> _Input material_

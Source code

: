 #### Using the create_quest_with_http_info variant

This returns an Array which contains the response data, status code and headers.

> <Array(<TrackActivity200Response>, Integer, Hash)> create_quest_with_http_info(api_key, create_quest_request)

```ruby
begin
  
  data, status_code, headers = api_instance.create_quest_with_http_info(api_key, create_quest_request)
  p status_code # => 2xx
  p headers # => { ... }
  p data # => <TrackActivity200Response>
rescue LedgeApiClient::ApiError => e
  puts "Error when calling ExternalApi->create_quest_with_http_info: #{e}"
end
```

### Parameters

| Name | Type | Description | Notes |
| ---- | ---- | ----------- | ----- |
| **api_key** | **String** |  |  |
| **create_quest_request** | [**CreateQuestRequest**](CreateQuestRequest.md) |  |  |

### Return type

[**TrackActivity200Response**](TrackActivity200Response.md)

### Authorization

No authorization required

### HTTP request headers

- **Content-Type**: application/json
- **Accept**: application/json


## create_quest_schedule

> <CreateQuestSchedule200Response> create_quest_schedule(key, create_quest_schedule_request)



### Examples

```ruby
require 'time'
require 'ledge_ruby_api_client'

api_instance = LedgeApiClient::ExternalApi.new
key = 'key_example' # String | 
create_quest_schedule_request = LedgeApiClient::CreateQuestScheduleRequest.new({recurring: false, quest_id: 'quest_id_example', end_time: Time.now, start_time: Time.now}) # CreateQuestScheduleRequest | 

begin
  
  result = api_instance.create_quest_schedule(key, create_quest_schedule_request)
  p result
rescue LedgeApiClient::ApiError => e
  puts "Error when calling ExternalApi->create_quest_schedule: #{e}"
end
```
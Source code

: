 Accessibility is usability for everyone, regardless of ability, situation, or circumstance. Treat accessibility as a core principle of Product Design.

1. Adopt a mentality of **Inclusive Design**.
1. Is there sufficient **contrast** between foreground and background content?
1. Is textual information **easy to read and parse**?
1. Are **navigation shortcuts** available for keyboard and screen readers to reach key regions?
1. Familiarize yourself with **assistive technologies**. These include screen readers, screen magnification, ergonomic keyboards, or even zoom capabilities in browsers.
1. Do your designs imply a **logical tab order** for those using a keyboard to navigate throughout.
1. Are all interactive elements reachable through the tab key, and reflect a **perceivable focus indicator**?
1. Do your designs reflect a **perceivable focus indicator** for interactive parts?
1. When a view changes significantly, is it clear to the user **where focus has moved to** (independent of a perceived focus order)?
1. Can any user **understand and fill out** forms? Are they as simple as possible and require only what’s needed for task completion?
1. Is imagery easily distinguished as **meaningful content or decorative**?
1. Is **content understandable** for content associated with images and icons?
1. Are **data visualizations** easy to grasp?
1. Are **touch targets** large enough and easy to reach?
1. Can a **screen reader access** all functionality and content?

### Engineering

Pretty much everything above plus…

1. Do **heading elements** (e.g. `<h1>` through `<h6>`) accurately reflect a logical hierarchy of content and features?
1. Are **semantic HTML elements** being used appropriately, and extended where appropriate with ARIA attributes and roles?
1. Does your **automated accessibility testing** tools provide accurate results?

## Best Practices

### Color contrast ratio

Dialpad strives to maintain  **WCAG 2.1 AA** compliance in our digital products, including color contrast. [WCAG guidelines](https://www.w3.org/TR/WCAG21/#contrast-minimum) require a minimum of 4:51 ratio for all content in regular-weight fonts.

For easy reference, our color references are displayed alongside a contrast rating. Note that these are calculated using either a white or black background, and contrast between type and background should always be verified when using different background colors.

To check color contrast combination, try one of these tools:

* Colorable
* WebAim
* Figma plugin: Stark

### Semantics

> _Work instruction_
Look back at the data above. Transcribe exactly the lines starting at the line that contains "[**TrackActivity200Response**](TrackActivity200Response.md)" and ending at the line that contains "1. Do your designs reflect".

> _The completed task_
[**TrackActivity200Response**](TrackActivity200Response.md)

### Authorization

No authorization required

### HTTP request headers

- **Content-Type**: application/json
- **Accept**: application/json


## create_quest_schedule

> <CreateQuestSchedule200Response> create_quest_schedule(key, create_quest_schedule_request)



### Examples

```ruby
require 'time'
require 'ledge_ruby_api_client'

api_instance = LedgeApiClient::ExternalApi.new
key = 'key_example' # String | 
create_quest_schedule_request = LedgeApiClient::CreateQuestScheduleRequest.new({recurring: false, quest_id: 'quest_id_example', end_time: Time.now, start_time: Time.now}) # CreateQuestScheduleRequest | 

begin
  
  result = api_instance.create_quest_schedule(key, create_quest_schedule_request)
  p result
rescue LedgeApiClient::ApiError => e
  puts "Error when calling ExternalApi->create_quest_schedule: #{e}"
end
```
Source code

: Accessibility is usability for everyone, regardless of ability, situation, or circumstance. Treat accessibility as a core principle of Product Design.

1. Adopt a mentality of **Inclusive Design**.
1. Is there sufficient **contrast** between foreground and background content?
1. Is textual information **easy to read and parse**?
1. Are **navigation shortcuts** available for keyboard and screen readers to reach key regions?
1. Familiarize yourself with **assistive technologies**. These include screen readers, screen magnification, ergonomic keyboards, or even zoom capabilities in browsers.
1. Do your designs imply a **logical tab order** for those using a keyboard to navigate throughout.
1. Are all interactive elements reachable through the tab key, and reflect a **perceivable focus indicator**?
1. Do your designs reflect a **perceivable focus indicator** for interactive parts?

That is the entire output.